The reference lists of relevant studies were checked for additional papers, and secondary searches were performed using related keywords. This database was also manually searched to find abstracts or titles including the aforementioned search terms. A total of 2,141 papers were identified, of which 1,957 were extracted, following the removal of duplicates. A review of the titles and abstracts eliminated all but 202 papers, which were screened in greater detail for eligibility. The abstracts, methods, and findings of these papers were assessed, reducing the number to 57 for full text analysis. A total of 16 studies examined the pharmacology of ayahuasca as a brew or its known active compounds, either isolated or synergistically, and were included in the review. Only papers that had undergone full peer review and were published in English were included. The review followed Preferred Reporting Items for Systematic Reviews and Meta-Analyses guidelines.16
Data from the included studies were identified and collected in a standardized form by two researchers. The data collected included the authors, date, study design, sample characteristics (sample size, age, sex), measures, and key findings – including established pharmacological mechanisms of action and limitations. The review employed a two-phase content synthesis: the literature was first analyzed according to study design, and findings across studies were then included to provide a depiction of the pharmacological action of the compounds present in ayahuasca.

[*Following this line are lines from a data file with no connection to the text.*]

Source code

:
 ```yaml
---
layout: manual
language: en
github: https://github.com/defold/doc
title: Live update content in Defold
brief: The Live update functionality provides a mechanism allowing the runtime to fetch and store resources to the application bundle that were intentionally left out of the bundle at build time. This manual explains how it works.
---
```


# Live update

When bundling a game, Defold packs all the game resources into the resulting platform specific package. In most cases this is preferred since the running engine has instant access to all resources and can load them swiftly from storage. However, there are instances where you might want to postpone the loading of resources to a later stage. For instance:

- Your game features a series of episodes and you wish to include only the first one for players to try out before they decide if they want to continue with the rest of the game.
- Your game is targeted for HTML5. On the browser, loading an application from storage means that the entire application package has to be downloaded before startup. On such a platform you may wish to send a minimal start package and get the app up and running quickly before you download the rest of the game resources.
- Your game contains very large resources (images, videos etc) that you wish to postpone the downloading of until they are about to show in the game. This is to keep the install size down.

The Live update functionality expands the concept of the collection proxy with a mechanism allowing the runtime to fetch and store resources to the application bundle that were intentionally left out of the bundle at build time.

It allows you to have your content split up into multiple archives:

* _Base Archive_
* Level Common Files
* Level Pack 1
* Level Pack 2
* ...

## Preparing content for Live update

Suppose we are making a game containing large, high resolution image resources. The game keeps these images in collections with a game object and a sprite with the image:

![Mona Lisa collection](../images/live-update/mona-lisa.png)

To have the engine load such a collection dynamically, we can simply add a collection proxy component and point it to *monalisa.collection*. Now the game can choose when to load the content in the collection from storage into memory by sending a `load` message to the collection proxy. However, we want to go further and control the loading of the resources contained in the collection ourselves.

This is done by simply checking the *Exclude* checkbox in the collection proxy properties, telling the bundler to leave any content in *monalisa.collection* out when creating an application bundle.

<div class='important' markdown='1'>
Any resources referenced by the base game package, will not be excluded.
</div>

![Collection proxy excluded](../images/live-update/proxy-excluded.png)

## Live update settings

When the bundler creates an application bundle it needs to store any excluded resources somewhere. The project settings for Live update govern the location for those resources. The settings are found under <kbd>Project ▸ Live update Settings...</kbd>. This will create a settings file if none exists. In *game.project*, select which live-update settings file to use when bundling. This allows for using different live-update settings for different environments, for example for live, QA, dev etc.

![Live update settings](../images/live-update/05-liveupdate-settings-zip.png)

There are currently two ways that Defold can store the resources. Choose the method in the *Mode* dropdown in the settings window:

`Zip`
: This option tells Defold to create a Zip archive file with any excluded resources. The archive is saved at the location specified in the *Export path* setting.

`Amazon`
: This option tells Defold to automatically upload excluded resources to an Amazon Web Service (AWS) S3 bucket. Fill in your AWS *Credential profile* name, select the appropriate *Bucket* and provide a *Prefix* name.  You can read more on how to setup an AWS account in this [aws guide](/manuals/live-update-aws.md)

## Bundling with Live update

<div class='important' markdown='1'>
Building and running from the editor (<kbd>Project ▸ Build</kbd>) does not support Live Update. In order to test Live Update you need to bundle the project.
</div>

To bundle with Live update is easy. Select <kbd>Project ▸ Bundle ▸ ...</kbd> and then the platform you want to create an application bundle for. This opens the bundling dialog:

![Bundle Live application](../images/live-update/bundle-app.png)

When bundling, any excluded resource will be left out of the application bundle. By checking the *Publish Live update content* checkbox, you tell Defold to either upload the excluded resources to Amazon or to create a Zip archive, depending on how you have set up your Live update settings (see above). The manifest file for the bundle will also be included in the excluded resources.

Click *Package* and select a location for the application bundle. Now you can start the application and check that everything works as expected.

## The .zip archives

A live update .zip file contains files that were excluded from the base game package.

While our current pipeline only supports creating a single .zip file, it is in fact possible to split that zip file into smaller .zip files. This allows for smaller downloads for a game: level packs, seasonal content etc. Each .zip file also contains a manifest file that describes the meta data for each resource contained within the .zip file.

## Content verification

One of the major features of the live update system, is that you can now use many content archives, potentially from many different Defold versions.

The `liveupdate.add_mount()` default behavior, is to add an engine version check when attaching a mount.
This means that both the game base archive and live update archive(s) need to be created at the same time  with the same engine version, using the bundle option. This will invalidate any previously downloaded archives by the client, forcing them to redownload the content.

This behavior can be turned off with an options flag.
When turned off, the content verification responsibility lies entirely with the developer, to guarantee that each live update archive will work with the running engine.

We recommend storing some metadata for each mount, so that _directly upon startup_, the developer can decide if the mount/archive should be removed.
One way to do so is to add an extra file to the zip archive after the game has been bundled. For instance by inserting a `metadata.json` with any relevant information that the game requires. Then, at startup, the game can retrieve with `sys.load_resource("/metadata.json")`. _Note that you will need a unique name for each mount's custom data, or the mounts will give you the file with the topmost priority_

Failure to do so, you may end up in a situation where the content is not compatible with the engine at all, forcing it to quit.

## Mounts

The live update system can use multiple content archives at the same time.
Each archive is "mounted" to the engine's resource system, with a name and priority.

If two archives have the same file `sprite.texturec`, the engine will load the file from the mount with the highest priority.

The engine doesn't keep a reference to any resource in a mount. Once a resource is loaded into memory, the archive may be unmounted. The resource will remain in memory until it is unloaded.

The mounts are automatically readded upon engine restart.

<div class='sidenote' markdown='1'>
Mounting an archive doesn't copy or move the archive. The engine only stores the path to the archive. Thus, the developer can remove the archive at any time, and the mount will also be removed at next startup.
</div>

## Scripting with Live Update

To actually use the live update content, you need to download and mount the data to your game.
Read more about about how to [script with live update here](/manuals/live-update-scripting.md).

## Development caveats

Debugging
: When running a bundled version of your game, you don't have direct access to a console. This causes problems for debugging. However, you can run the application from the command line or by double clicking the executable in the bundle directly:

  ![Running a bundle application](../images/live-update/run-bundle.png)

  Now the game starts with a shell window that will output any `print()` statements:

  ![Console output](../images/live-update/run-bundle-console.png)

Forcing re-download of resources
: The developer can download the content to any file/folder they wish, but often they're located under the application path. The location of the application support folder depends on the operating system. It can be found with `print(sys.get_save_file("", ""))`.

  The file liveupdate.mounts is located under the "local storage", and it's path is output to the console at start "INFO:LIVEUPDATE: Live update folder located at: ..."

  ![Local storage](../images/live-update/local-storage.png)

Risk of bias was assessed, including randomization, handling of missing data, and selective reporting. When discrepancies in article inclusion arose, consensus was reached via discussion.
Description of studies
Mechanistic data of DMT as an isolated compound
Strassman et al.5 provided dose-response data regarding the neuroendocrine, cardiovascular, autonomic, and subjective effects of intravenously administered dimethyltryptamine fumarate in a group of experienced hallucinogen users. Peak DMT blood levels and subjective effects were seen within 2 minutes of drug administration and were negligible at 30 minutes. Intravenous DMT elevated blood pressure, heart rate, pupil diameter, and rectal temperature, in addition to dose-dependent elevation of blood concentrations of β-endorphin, corticotropin, cortisol, and prolactin. Blood levels of growth hormone rose equally in response to all doses of DMT, although melatonin levels were unaffected. Threshold doses for significant effects relative to placebo were also psychedelic (0.2 mg/kg and higher). Subjects exposed five or more times to 3,4-methylenedioxymethamphetamine demonstrated less robust pupil diameter effects than those exposed two times or less.
Smith et al.18 produced supporting data using intact choroid plexuses, evaluating agonist properties at endogenous 5-HT2A/C receptors. These receptors are highly expressed on layer V pyramidal neurons in the cortex and are also found in the hippocampus, striatum, and amygdala.30 It was concluded that although DMT behaves as an agonist at both 5-HT2A and 5-HT2C receptors, it was only a partial agonist at 5-HT2C receptors. In addition, the 5-HT2C, but not the 5-HT2A, receptor showed a profound desensitization to DMT over time. Finally, this study showed that DMT’s 5HT affinity was equal to that of 2,5-dimethoxy-4-iodoamphetamine. DMT has an affinity with numerous other serotonergic receptors, including 5-HT1A, 5-HT1B, 5-HT1D, 5-HT2B, 5-HT5A, 5-HT6, and 5-HT7.11
It has been suggested that DMT may be an endogenous ligand of the sigma-1 receptor, which implies that it could play a role in neuromodulation of 5-HT, as well as being a 5-HT agonist.12 This hypothesis has not yet received any support, since it has not been validated with scientific methods.31 It should also be noted that DMT’s affinity for sigma-1 is 100 times lower than its affinity for 5-HT2A. Furthermore, since there is a relatively low level of endogenous DMT circulating in the body, it appears unlikely that sigma-1 plays a major role in relation to endogenous DMT.32
The pharmacological interaction between DMT and MAOs
McKenna et al.4 demonstrated that the β-carbolines in ayahuasca have an inhibitory effect on MAO in vitro. Ott,20 achieved the same effect in vivo using tablet-form DMT combined with the β-carboline alkaloid harmine, providing evidence that without MAOIs, DMT would be non-psychoactive when orally ingested. McKenna4 reported that inhibition experiments using mixtures of β-carbolines and DMT indicated that their combined effects are additive, rather than synergistic or antagonistic.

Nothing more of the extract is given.